## WORK REQUEST
Give the count of lines in the records below that contain "will", with no other words.

____

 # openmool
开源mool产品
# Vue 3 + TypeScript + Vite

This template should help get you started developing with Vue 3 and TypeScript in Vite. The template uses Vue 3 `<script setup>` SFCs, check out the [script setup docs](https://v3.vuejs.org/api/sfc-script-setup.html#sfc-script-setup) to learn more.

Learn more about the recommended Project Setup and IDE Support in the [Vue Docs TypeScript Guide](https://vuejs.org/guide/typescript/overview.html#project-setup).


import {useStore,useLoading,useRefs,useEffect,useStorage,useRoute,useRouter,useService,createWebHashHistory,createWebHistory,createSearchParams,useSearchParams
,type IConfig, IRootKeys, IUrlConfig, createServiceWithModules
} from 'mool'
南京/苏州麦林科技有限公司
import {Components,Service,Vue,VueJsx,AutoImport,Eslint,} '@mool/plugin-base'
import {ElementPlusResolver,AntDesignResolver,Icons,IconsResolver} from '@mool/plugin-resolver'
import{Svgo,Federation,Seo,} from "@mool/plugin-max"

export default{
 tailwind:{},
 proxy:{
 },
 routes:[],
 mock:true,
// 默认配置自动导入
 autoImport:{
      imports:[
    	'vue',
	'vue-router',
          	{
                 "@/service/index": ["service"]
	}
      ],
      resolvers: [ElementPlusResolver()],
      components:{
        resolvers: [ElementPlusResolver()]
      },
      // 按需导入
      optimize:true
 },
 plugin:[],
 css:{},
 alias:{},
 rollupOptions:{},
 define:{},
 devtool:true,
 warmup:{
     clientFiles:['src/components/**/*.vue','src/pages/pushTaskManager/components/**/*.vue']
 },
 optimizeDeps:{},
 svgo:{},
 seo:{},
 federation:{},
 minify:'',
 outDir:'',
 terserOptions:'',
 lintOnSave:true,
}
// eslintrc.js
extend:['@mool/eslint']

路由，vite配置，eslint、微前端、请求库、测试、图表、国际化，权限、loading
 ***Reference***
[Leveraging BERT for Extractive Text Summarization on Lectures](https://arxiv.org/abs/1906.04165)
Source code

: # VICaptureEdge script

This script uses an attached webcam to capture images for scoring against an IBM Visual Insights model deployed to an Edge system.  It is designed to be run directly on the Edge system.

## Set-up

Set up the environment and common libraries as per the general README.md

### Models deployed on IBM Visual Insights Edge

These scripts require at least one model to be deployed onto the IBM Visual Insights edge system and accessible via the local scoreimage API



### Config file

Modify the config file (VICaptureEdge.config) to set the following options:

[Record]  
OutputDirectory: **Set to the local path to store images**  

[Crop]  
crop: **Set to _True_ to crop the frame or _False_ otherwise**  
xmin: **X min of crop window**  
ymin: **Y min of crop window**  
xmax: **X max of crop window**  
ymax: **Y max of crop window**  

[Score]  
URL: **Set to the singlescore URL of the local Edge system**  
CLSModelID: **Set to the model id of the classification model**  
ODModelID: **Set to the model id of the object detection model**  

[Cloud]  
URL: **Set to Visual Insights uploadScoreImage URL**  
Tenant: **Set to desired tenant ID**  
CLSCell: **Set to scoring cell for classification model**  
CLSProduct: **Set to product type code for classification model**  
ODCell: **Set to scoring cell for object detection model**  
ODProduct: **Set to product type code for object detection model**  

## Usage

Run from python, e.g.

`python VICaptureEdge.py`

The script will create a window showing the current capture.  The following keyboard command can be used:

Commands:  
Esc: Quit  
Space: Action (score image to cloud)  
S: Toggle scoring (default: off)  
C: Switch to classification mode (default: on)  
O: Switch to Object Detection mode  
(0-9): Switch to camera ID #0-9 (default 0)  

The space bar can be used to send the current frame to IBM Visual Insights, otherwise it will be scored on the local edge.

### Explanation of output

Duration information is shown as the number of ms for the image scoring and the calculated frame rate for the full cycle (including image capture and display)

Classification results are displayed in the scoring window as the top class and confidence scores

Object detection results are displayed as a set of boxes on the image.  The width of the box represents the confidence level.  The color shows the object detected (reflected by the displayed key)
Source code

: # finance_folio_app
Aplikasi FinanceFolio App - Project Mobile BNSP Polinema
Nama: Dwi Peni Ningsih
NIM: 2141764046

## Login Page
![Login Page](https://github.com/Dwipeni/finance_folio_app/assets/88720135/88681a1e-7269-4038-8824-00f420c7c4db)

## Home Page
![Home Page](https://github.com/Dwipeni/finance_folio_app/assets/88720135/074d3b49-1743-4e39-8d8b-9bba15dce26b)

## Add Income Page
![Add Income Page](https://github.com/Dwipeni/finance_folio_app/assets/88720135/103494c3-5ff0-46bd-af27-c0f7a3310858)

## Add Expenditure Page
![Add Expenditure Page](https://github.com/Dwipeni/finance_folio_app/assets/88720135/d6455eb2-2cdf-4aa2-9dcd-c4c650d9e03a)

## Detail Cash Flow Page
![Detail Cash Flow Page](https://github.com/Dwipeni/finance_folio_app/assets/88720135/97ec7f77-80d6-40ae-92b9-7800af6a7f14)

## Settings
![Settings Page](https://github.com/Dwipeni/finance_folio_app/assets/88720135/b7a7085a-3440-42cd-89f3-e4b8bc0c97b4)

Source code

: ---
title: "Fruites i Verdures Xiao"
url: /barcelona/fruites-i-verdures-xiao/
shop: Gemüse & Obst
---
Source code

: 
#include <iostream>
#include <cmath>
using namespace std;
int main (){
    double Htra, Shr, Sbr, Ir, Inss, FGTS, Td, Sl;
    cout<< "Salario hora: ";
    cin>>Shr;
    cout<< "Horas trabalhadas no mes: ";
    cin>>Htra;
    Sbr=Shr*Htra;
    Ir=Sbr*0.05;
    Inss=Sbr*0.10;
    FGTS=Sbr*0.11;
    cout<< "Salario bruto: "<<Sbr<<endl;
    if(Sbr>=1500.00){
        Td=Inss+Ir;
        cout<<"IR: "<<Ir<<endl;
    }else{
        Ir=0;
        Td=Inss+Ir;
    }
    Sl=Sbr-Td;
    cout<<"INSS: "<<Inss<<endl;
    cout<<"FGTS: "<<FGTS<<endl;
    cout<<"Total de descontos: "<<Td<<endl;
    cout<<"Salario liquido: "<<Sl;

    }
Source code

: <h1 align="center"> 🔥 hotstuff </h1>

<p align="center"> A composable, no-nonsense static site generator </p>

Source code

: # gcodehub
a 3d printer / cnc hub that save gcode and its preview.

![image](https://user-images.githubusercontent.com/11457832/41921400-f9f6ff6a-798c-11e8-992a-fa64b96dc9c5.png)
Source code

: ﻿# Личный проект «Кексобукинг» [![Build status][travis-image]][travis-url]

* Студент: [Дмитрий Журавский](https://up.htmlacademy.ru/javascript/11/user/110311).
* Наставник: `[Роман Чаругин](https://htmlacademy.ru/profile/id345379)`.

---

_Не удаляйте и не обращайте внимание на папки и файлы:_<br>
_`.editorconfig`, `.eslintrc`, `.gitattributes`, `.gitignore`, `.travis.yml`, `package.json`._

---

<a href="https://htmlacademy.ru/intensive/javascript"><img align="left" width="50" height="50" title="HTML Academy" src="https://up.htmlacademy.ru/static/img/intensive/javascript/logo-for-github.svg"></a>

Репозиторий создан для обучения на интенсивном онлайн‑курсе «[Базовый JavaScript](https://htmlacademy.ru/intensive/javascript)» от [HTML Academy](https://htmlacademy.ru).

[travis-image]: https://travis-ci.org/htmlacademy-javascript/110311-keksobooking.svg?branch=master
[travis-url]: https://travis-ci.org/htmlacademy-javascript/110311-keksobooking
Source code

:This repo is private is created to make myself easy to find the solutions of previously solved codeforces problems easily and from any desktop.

____

## RESPONSE BELOW
2